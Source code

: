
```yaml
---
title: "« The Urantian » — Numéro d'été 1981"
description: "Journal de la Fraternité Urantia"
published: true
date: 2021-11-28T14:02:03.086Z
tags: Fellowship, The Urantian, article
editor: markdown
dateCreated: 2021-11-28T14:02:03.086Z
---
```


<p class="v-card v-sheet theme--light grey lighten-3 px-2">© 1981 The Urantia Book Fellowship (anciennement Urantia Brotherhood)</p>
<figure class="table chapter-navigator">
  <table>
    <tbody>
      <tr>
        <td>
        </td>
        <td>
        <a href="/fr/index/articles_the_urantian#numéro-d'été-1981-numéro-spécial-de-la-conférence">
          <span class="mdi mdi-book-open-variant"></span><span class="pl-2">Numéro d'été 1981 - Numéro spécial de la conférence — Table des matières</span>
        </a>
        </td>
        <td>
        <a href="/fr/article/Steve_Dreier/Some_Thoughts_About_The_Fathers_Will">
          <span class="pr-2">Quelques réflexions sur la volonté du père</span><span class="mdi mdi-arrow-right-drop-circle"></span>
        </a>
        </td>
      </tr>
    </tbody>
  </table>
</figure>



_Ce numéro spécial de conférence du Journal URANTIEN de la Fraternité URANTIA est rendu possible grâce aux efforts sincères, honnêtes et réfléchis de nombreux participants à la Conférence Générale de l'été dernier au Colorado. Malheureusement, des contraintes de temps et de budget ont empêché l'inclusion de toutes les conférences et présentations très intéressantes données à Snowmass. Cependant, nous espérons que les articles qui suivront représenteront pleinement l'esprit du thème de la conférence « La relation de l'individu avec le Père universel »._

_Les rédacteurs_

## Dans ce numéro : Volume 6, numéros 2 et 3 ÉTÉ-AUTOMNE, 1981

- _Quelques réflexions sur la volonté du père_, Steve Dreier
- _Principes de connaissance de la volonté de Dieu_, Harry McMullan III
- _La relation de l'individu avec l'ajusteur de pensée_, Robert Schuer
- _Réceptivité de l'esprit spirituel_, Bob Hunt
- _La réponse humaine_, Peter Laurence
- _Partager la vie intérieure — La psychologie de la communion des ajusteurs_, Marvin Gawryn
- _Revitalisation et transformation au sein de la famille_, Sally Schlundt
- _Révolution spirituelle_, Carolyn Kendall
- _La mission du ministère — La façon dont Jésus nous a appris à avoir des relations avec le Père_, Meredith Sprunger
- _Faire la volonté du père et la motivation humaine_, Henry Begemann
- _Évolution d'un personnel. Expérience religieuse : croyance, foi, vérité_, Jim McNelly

=-=-=-=-=

• EXERCISE BRIEF: Lines containing the word "span" must be found in the data above and copied.

• RESPONSE:
          <span class="mdi mdi-book-open-variant"></span><span class="pl-2">Numéro d'été 1981 - Numéro spécial de la conférence — Table des matières</span>
          <span class="pr-2">Quelques réflexions sur la volonté du père</span><span class="mdi mdi-arrow-right-drop-circle"></span>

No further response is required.